* _What you are asked to do_:
Using the data below, show every line where the word "donors" occurs.

* _Material provided_:
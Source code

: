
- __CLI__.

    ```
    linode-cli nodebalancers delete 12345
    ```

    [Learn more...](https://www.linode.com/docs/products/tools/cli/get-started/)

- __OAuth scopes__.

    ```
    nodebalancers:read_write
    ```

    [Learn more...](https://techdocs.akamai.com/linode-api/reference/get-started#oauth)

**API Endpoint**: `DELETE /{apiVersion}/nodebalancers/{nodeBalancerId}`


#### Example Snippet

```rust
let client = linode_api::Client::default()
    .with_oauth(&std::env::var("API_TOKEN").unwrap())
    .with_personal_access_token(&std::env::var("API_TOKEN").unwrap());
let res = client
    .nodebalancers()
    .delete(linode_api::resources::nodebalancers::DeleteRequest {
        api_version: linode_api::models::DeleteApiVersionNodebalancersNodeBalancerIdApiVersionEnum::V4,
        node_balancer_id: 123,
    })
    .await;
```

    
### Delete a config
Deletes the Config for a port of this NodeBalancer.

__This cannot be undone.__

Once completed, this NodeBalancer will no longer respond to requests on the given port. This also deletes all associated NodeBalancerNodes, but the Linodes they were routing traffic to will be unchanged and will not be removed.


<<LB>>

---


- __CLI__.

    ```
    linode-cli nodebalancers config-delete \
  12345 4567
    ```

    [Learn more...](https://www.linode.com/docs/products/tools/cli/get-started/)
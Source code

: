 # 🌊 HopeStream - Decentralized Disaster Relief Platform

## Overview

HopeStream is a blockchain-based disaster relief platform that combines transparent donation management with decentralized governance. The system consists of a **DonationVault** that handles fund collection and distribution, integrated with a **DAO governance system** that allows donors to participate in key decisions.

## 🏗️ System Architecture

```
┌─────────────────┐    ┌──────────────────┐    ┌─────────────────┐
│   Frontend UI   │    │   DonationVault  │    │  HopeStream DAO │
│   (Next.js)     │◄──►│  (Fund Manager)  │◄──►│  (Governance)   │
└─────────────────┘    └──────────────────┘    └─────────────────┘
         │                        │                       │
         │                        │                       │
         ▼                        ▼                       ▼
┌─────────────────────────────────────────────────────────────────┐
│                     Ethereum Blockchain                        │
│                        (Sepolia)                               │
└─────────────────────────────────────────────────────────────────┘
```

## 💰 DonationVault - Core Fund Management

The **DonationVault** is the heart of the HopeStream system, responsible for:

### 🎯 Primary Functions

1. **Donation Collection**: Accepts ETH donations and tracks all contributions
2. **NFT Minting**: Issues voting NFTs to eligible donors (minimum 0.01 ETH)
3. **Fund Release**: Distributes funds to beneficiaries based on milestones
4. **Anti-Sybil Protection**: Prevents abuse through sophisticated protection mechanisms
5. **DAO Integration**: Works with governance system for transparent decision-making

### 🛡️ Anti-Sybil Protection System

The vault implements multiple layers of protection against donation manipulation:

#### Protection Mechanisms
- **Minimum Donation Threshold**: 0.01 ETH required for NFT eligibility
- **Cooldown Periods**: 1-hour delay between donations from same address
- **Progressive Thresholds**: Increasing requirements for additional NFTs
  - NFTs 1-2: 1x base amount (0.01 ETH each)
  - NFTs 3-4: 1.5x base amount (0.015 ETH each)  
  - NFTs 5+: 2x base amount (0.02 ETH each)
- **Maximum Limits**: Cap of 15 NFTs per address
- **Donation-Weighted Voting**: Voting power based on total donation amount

* _Answer box_:
HopeStream is a blockchain-based disaster relief platform that combines transparent donation management with decentralized governance. The system consists of a **DonationVault** that handles fund collection and distribution, integrated with a **DAO governance system** that allows donors to participate in key decisions.
2. **NFT Minting**: Issues voting NFTs to eligible donors (minimum 0.01 ETH)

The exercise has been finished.